In my use case I am using openai models hosted on azure. I am trying to generate a list of senteces or words with a specific length. Lets take this prompt as an example:
Give 10 Examples of pizza ingredients:
1. tomatoes
2. mushrooms
The text-davinci-003 model completes the list as expected and stops but the gpt-3.5-turbo model generates tokens until the token limit is reached, even when I tell the model to stop when the task is done. Using few shot prompting also doesn’t seem to work here.
Hacky workarounds
-
Using a low value for max_tokens. But it is hard to estimate the value because parts of the prompt will be changed dynamically in the application. And it still needs postprocessing to remove wasted tokens.
-
Put a counter before the examples and then using a specific number as stop sequence. When using a general counter like above then I need to ensure that the stop sequence won’t be generated accidentally so that the model stops. When using an unusual counter like "1~~", "2~~"… there is a chance that the model malforms the stop sequence so that it still will be generating until the limit is reached.

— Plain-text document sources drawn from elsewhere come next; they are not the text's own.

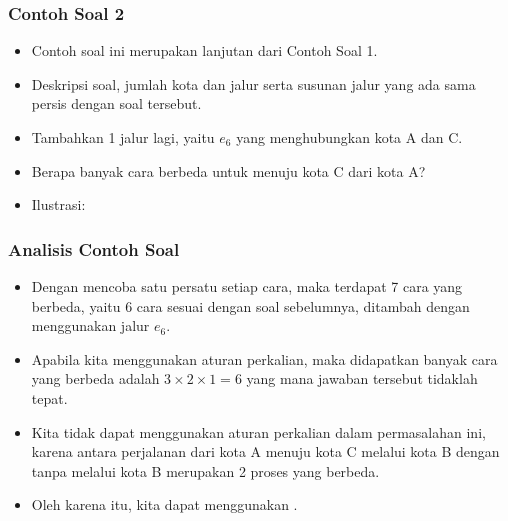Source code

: \begin{frame}
\frametitle{Contoh Soal 2}
\begin{itemize}
  \item Contoh soal ini merupakan lanjutan dari Contoh Soal 1.
  \item Deskripsi soal, jumlah kota dan jalur serta susunan jalur yang ada sama persis dengan soal tersebut.
  \item Tambahkan 1 jalur lagi, yaitu $e_{6}$ yang menghubungkan kota A dan C.
  \item Berapa banyak cara berbeda untuk menuju kota C dari kota A?
  \item Ilustrasi:
  \newline
\end{itemize}
\end{frame}

\begin{frame}
\frametitle{Analisis Contoh Soal}
\begin{itemize}
  \item Dengan mencoba satu persatu setiap cara, maka terdapat 7 cara yang berbeda, yaitu 6 cara sesuai dengan soal sebelumnya, ditambah dengan menggunakan jalur $e_{6}$.
  \item Apabila kita menggunakan aturan perkalian, maka didapatkan banyak cara yang berbeda adalah $3 \times 2 \times 1 = 6$ yang mana jawaban tersebut tidaklah tepat.
  \item Kita tidak dapat menggunakan aturan perkalian dalam permasalahan ini, karena antara perjalanan dari kota A menuju kota C melalui kota B dengan tanpa melalui kota B merupakan 2 proses yang berbeda.
  \item Oleh karena itu, kita dapat menggunakan .
\end{itemize}
\end{frame}

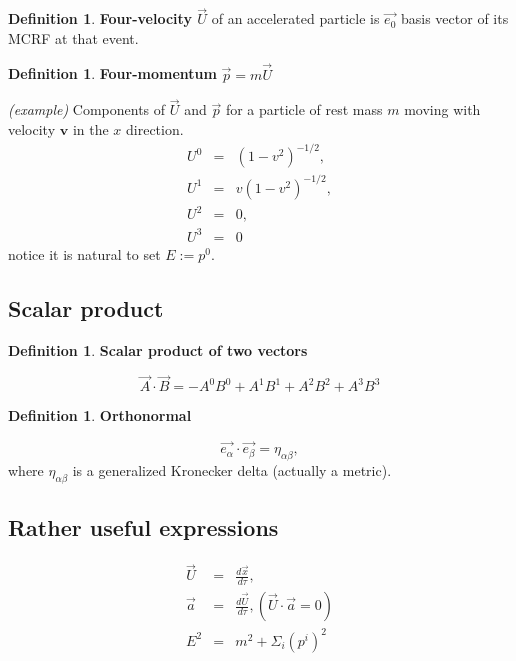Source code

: \documentclass{article}
\theoremstyle{plain}
\theoremstyle{definition}
\newtheorem{defn}[thm]{Definition} %
\begin{document}
\begin{defn} \textbf{Four-velocity $\vec{U}$} of an accelerated particle is $\vec{e_0}$ basis vector of its MCRF at that event. \end{defn}

\begin{defn} \textbf{Four-momentum} $\vec{p} = m \vec{U}$ \end{defn}

\noindent\textit{(example)} Components of $\vec{U}$ and $\vec{p}$ for a particle of rest mass $m$ moving with velocity $\mathbf{v}$ in the $x$ direction.
\begin{eqnarray}\nonumber
    U^0 & = & (1-v^2)^{-1/2},\\\nonumber
    U^1 & = & v(1-v^2)^{-1/2},\\\nonumber 
    U^2 & = & 0,\\\nonumber
    U^3 & = & 0
\end{eqnarray}
notice it is natural to set $E := p^0$.\\

\subsection{Scalar product}
\begin{defn} \textbf{Scalar product of two vectors} \end{defn}
\begin{equation}
    \vec{A}\cdot\vec{B} = -A^0B^0+A^1B^1+A^2B^2+A^3B^3
\end{equation}

\begin{defn} \textbf{Orthonormal} \end{defn}
\begin{equation}
    \vec{e_\alpha} \cdot \vec{e_\beta} = \eta_{\alpha\beta},
\end{equation}
where $\eta_{\alpha\beta}$ is a generalized Kronecker delta (actually a metric).

\subsection{Rather useful expressions}
\begin{eqnarray}
    \vec{U} & = & \frac{d\vec{x}}{d\tau},\\
    \vec{a} & = & \frac{d\vec{U}}{d\tau}, (\vec{U}\cdot\vec{a} = 0)\\
    E^2 & = & m^2 + \Sigma_i (p^i)^2
\end{eqnarray}
\end{document}
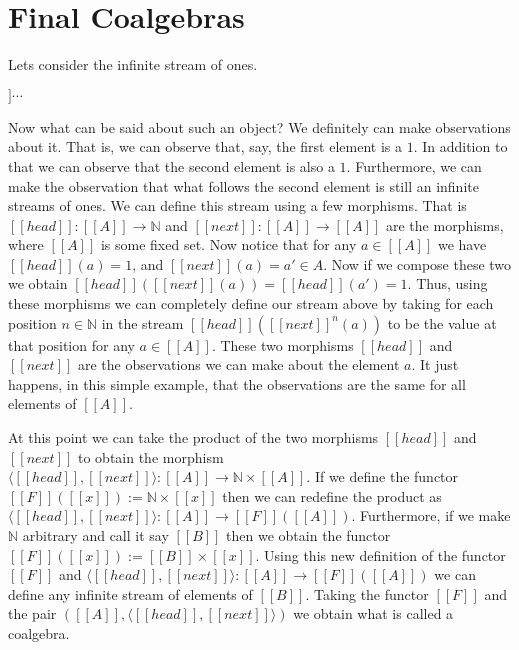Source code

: \section{Final Coalgebras}
\label{sec:final_coalgebras}
Lets consider the infinite stream of ones. 
\begin{center}
  \begin{math}
    [[1 :: 1 :: 1 :: 1]] \cdots
  \end{math}
\end{center}
Now what can be said about such an object?  We definitely can make observations about it.
That is, we can observe that, say, the first element is a $1$.  In addition to that we can 
observe that the second element is also a $1$.  Furthermore, we can make the observation 
that what follows the second element is still an infinite streams of ones.
We can define this stream using a few morphisms.  That is $[[head]] : [[A]] \to \mathbb{N}$ and
$[[next]] : [[A]] \to [[A]]$ are the morphisms, where $[[A]]$ is some fixed set.
Now notice that for any $a \in [[A]]$ we have $[[head]](a) = 1$, and 
$[[next]](a) = a' \in A$.  Now if we compose these two we obtain 
$[[head]]([[next]](a)) = [[head]](a') = 1$.  Thus, using these morphisms we can completely
define our stream above by taking for each position $n \in \mathbb{N}$ in the stream 
$[[head]]([[next]]^{n}(a))$ to be the value at that position for any $a \in [[A]]$.  These
two morphisms $[[head]]$ and $[[next]]$ are the observations we can make about the element 
$a$. It just happens, in this simple example, that the observations are the same for all 
elements of $[[A]]$.

At this point we can take the product of the two morphisms $[[head]]$ and $[[next]]$ to
obtain the morphism $\langle [[head]],[[next]] \rangle : [[A]] \to \mathbb{N} \times [[A]]$.
If we define the functor $[[F]]([[x]]) := \mathbb{N} \times [[x]]$ then we can redefine the
product as $\langle [[head]],[[next]] \rangle : [[A]] \to [[F]]([[A]])$.  Furthermore,
if we make $\mathbb{N}$ arbitrary and call it say $[[B]]$ then we obtain 
the functor $[[F]]([[x]]) := [[B]] \times [[x]]$.  Using this new definition of the functor
$[[F]]$ and $\langle [[head]],[[next]] \rangle : [[A]] \to [[F]]([[A]])$ we can define any
infinite stream of elements of $[[B]]$.  Taking the functor $[[F]]$ and the pair
$([[A]], \langle [[head]], [[next]] \rangle)$ we obtain what is called a coalgebra.

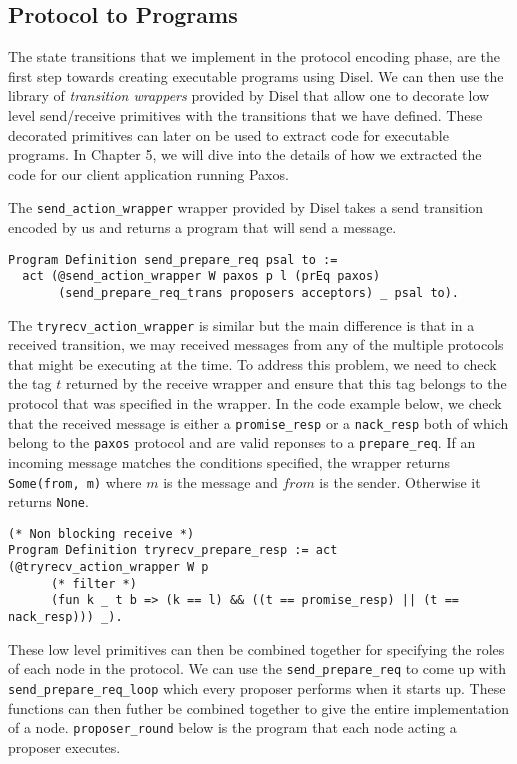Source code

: \subsection{Protocol to Programs}
The state transitions that we implement in the protocol encoding phase, are the
first step towards creating executable programs using Disel.
We can then use the library of \textit{transition wrappers} provided by Disel
that allow one to decorate low level send/receive primitives with the transitions
that we have defined. These decorated primitives can later on be used to extract
code for executable programs. In Chapter 5, we will dive into the details of
how we extracted the code for our client application running Paxos.

The \texttt{send\_action\_wrapper} wrapper provided by Disel takes a send transition encoded
by us and returns a program that will send a message.
\begin{lstlisting}
Program Definition send_prepare_req psal to :=
  act (@send_action_wrapper W paxos p l (prEq paxos)
       (send_prepare_req_trans proposers acceptors) _ psal to).
\end{lstlisting}

The \texttt{tryrecv\_action\_wrapper} is similar but the main difference is that in
a received transition, we may received messages from any of the multiple protocols
that might be executing at the time. To address this problem, we need to check the
tag $t$ returned by the receive wrapper and ensure that this tag belongs to the
protocol that was specified in the wrapper. In the code example below, we check
that the received message is either a \texttt{promise\_resp} or a \texttt{nack\_resp}
both of which belong to the \texttt{paxos} protocol and are valid reponses to a
\texttt{prepare\_req}.
If an incoming message matches the conditions specified, the wrapper returns
\texttt{Some(from, m)} where $m$ is the message and $from$ is the sender. Otherwise
it returns \texttt{None}.

\begin{lstlisting}
(* Non blocking receive *)
Program Definition tryrecv_prepare_resp := act (@tryrecv_action_wrapper W p
      (* filter *)
      (fun k _ t b => (k == l) && ((t == promise_resp) || (t == nack_resp))) _).
\end{lstlisting}

These low level primitives can then be combined together for specifying the roles
of each node in the protocol. We can use the \texttt{send\_prepare\_req} to
come up with \texttt{send\_prepare\_req\_loop} which every proposer performs when
it starts up. These functions can then futher be combined together to give the
entire implementation of a node. \texttt{proposer\_round} below is the program
that each node acting a proposer executes.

Is there a clean and easy solution to let the model stop generating, like text-davinci-003 does?
2
Answers
In this notebook, There are two strategies for managing the token limit below 4096 when working with the ChatGPT model.
Option 1: Keep the conversation within a given token limit
Option 2: Keep the conversation within a given number of turns
I am also running into same issue and one hack is add the end statement like append –end– in the end and add that as stop sequence, as lowering the token limit is limiting and not full proof. Looking for why there is difference in behaviour in both models.